[What the exercise asks]
Return all the lines below exactly. Any picture among them is omitted.

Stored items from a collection

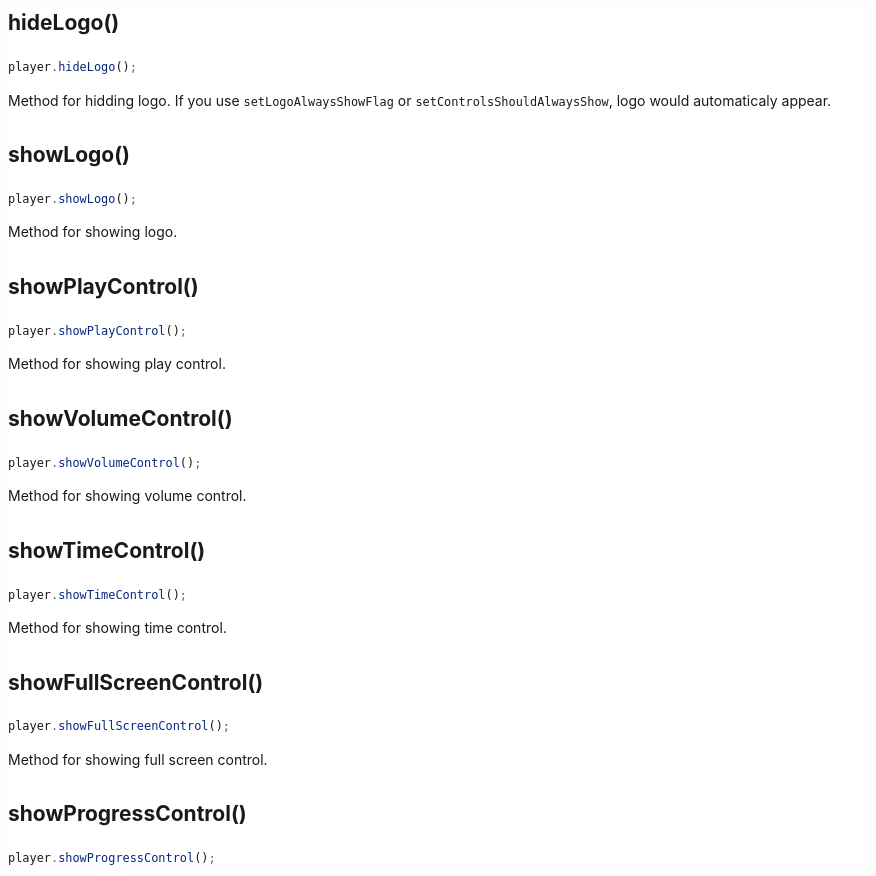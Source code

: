 ## hideLogo()

```javascript
player.hideLogo();
```

Method for hidding logo. If you use `setLogoAlwaysShowFlag` or `setControlsShouldAlwaysShow`, logo would automaticaly appear.

## showLogo()

```javascript
player.showLogo();
```

Method for showing logo.

## showPlayControl()

```javascript
player.showPlayControl();
```

Method for showing play control.

## showVolumeControl()

```javascript
player.showVolumeControl();
```

Method for showing volume control.

## showTimeControl()

```javascript
player.showTimeControl();
```

Method for showing time control.

## showFullScreenControl()

```javascript
player.showFullScreenControl();
```

Method for showing full screen control.

## showProgressControl()

```javascript
player.showProgressControl();
```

[The answer]
Source code

: ## hideLogo()

```javascript
player.hideLogo();
```

Method for hidding logo. If you use `setLogoAlwaysShowFlag` or `setControlsShouldAlwaysShow`, logo would automaticaly appear.

## showLogo()

```javascript
player.showLogo();
```

Method for showing logo.

## showPlayControl()

```javascript
player.showPlayControl();
```

Method for showing play control.

## showVolumeControl()

```javascript
player.showVolumeControl();
```

Method for showing volume control.

## showTimeControl()

```javascript
player.showTimeControl();
```

Method for showing time control.

## showFullScreenControl()

```javascript
player.showFullScreenControl();
```

Method for showing full screen control.

## showProgressControl()

```javascript
player.showProgressControl();
```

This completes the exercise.